L'idée d'interpeller le lecteur dessinateur est interressante, mais elle est timide au départ. Cette progression (la voix du personnage de plus en plus pressante au fur et a mesure qu'il existe) est vraiment bien, mais tellement diluée au départ que j'ai peiné à la saisir. Le texte aurait gagné à être resseré.

Les vers sont moins rythmiques que dans d'autre production de l'auteur, mais ça n'est pas génant.

   Anonyme   
26/4/2016
 a aimé ce texte 
Passionnément ↑
J'ai pensé, comme ce texte est bien long, je n'irai pas jusqu'au bout, eh bien, non ! vous avez su me captiver, vous apportez strophe après strophe, une envie, celle de voir naitre sous vos traits de crayon, ce "je suis ...", c'est très réussi.
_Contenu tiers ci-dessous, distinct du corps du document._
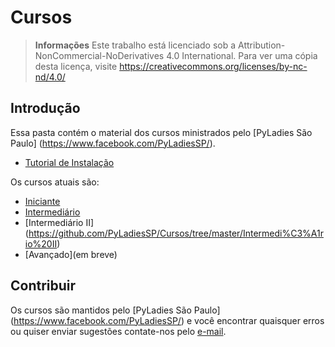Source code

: # Cursos
> **Informações** Este trabalho está licenciado sob a Attribution-NonCommercial-NoDerivatives 4.0 International. Para ver uma cópia desta licença, visite https://creativecommons.org/licenses/by-nc-nd/4.0/

## Introdução

Essa pasta contém o material dos cursos ministrados pelo [PyLadies São Paulo] (https://www.facebook.com/PyLadiesSP/).


- [Tutorial de Instalação](https://github.com/PyLadiesSP/Cursos/)

Os cursos atuais são:
- [Iniciante](https://github.com/PyLadiesSP/Cursos/tree/master/Iniciante)
- [Intermediário](https://github.com/PyLadiesSP/Cursos/tree/master/Intermedi%C3%A1rio%20I)
- [Intermediário II] (https://github.com/PyLadiesSP/Cursos/tree/master/Intermedi%C3%A1rio%20II)
- [Avançado](em breve)

## Contribuir

Os cursos são mantidos pelo [PyLadies São Paulo] (https://www.facebook.com/PyLadiesSP/) e você encontrar quaisquer erros ou quiser enviar sugestões contate-nos pelo [e-mail](saopaulo@pyladies.com).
Il me semble que peu à peu, il y a cette envie de s'apprivoiser, de l'un à l'autre, une relation d'abord timide, puis grandit pour enfin se construire en un lien fort . Vous donnez l'impression habilement que le dessin conduit la main, ce dessin devient "vivant", je me suis laissée prendre au jeu, tout attendri par ce curieux mélange. Donc il fallait toute cette profusion de mots, pour que la vie soit ... Mais hélas si éphémère.

Je ne me suis pas attardée sur la forme, qui ne m'a d'ailleurs posé aucun souci au cours de ma lecture, trop accaparée par le fond, qui mérite une attention sans faille.